Exam IV: Pharmacokinetics Flashcards
Metabolism
Biotransformation, may change the substance to a more active form or inactive form
Changing to another form of the drug so it could be excreted
NOT breaking drug done/degradation
Biotransformation
Humans are exposed to a wide variety of foreign compounds called xenobiotics
Environmental chemicals, food toxins, therapeutic drugs, “recreational” drugs
Biotransformation: the body needs to process xenobiotics for elimination
Drug Characteristics
Most drugs are HYDROPHOBIC- when they are ionized, they do not favor movement past barriers and are excreted, therefore eliciting no effects
Short half like means no efficacy
Most drugs are lipophilic because this characteristic helps them cross the membrane and get to the site of action
Characteristic also makes drugs hard to eliminate
If lipophilic drugs are not processed, drugs will “stick” around (to plasma proteins, membranes, brush border of the kidney) and accumulate = drug toxicity
Biotransformation: 2 Functions and 2 Phases
Biotransformation has two functions:
Metabolize the drug, detoxify the drug, and render it less toxic (metabolism)
Eliminate the drug from the body (disposition)
Biotransformation is carried out by enzymes, grouped into two phases:
Phase I, takes care of metabolism and some detoxification; makes drug more polar
Phase II, takes care of elimination by making the drug more readily excreted (primarily by the kidney)
Sites of Metabolism
Liver is the main organ and the most active, but not the only one: kidney, lungs, skin, intestines
First-pass effect:
Good-prevention of a disease with short systemic effect; ie. aspirin for preventing cardiovascular disease
Bad-reduce bioavailability of the drug if given orally; Don’t give orally; design a prodrug
Drug Recycling
Some drugs are conjugated by the liver, released into the bile system, absorbed by the intestine where it undergoes hydrolysis (to remove conjugate), and reabsorbed back into the system
Enhance drug effectiveness
Increase toxicity
Can calibrate dose to reduce drug toxicity
Phase I Reactions
Enzymes that put a polar group onto the drug to make the drug more polar (hydrophilic) and allow the drug to be conjugated
Includes oxidation, reduction, and hydrolysis reactions
Majority of the enzymes are heme protein mono-oxygenases of the cytochrome P450 (CYP) gene family
CYP enzymes are responsible for ~75% of all drugs used today
P450 refers to the 450nm absorption peak of these enzymes when they bind carbon monoxide
Cytochrome P450
Heme-containing membrane proteins that localize to the endoplasmic reticulum
Closely associated with NADPH-cytochrome P450 reductase- required for CYP to work
Reductase is a flavoprotein that donates electrons for CYP oxidation-reduction reaction facilitated by lipid bilayer of membrane
Cytochrome P450 Pathway
- Oxidized CYP combines with drug (RH) to form binary complex
- NADPH donates electron via reductase and reduces CYP
- NADPH donates electron via reductase to reduce O2 to form “activated oxygen”-CYP complex
- CYP breaks molecular oxygen into two atoms and transfers activated oxygen to the drug substrate to form the oxidized product
RH + O2 + NADPH + H+ results in ROH + H2O + NADP+
Cytochrome P450 Classification
Classification of P450 enzymes is based on sequence homology
Same family if sequence homology >40%
Most important families are: CYP1, CYP2, CYP3, CYP4
Each family is subdivided into subfamilies by letter ie.

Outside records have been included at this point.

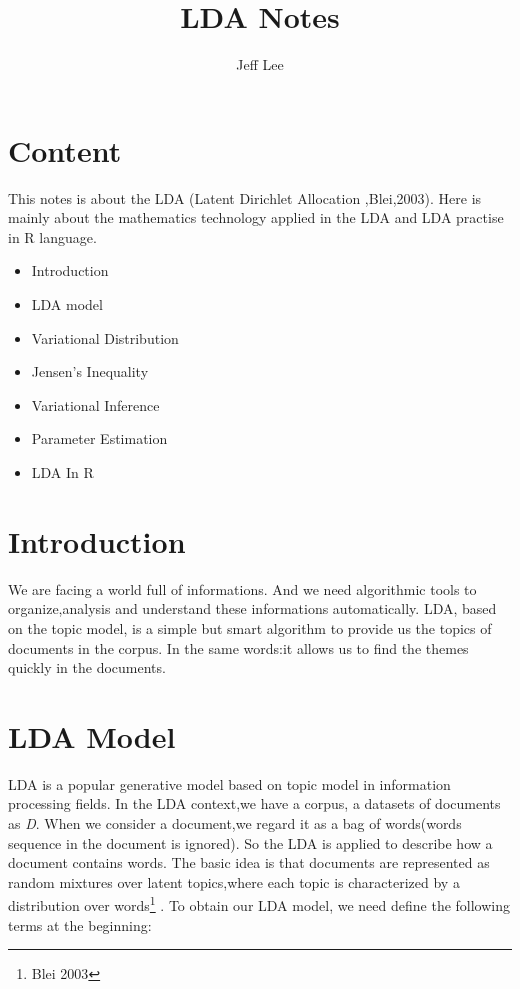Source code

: \documentclass[12pt,a4paper]{article}
\begin{document}
\begin{CJK}{UTF8}{gbsn}%
\title{LDA Notes}
\author{Jeff Lee}
\maketitle

\section{Content}
This notes is about the LDA (Latent Dirichlet Allocation ,Blei,2003). Here is mainly about the mathematics technology applied in the LDA and LDA practise in R language.

\begin{itemize}
\item Introduction
\item LDA model
\item Variational Distribution
\item Jensen's Inequality
\item Variational Inference
\item Parameter Estimation
\item LDA In R
\end{itemize}

\section{Introduction}
We are facing a world full of informations. And we need algorithmic tools to organize,analysis and understand these informations automatically. LDA, based on the topic model, is a simple but smart algorithm to provide us the topics of documents in the corpus. In the same words:it allows us to find the themes quickly in the documents.

\section{LDA Model}
LDA is a popular generative model based on topic model in information processing fields. In the LDA context,we have a corpus, a datasets of  documents as \textit{D}. When we consider a document,we regard it as a bag of words(words sequence in the document is ignored). So the LDA is applied to describe how a document contains words. The basic idea is that documents are represented as random mixtures over latent topics,where each topic is characterized by a distribution over words\footnote{Blei 2003} . To obtain our LDA model, we need define the following terms at the beginning:


\end{CJK}
\end{document}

CYP3A
Each enzyme is given a number
3A4 alone is responsible for >50% of the prescription drugs metabolized by the liver
Others of importance: 2D6, 2C, 1A2, 2E1
CYP Induction and Inhibition
CYP enzymes can be induced or inhibited by drugs
Drugs can be the same ones that the CYP enzymes metabolize
Induction is transcriptional activation of the enzyme
Inducers are usually CYP specific ie. increase CYP2E1 but not CYP2C
Accelerate drug metabolism:
If metabolize active drug to pro drug, reduce bioavailability and reduce efficacy
If metabolize pro-drug to active drug, increase bioavailability and increase toxicity
Cytochrome P450 Inducers
Tobacco smoke, charcoal broiled meat Barbiturates (anxiolytics) Ethanol Steroids Fibrates (LDL lowering drugs)
Cytochrome P450 Inhibitors
Some drugs inhibit the enzyme primarily by binding to the heme moiety of the enzyme
Some substrates are suicide inhibitors and irreversibly inhibit CYP via covalent binding to the heme or protein portion of the enzyme
Suicide inhibitors: bind and will not go off
Cytochrome P450 Inhibitor Examples
Cimetidine (gastric ulcer medication) and ketoconazole (anti-fungal medication) bind tightly to heme and reduce metabolism of endogenous substrates
Macrolides (one class of antibiotic) are metabolized to reactive species, complex with heme iron and rend it catalytically inactive
Phase II Reactions
Parent drugs or drugs that have undergone phase I biotransformation may contain chemical groups that allow them to undergo conjugation reactions with endogenous substances
Hydroxyl (-OH), amine (-NH2), carboxyl (-COOH)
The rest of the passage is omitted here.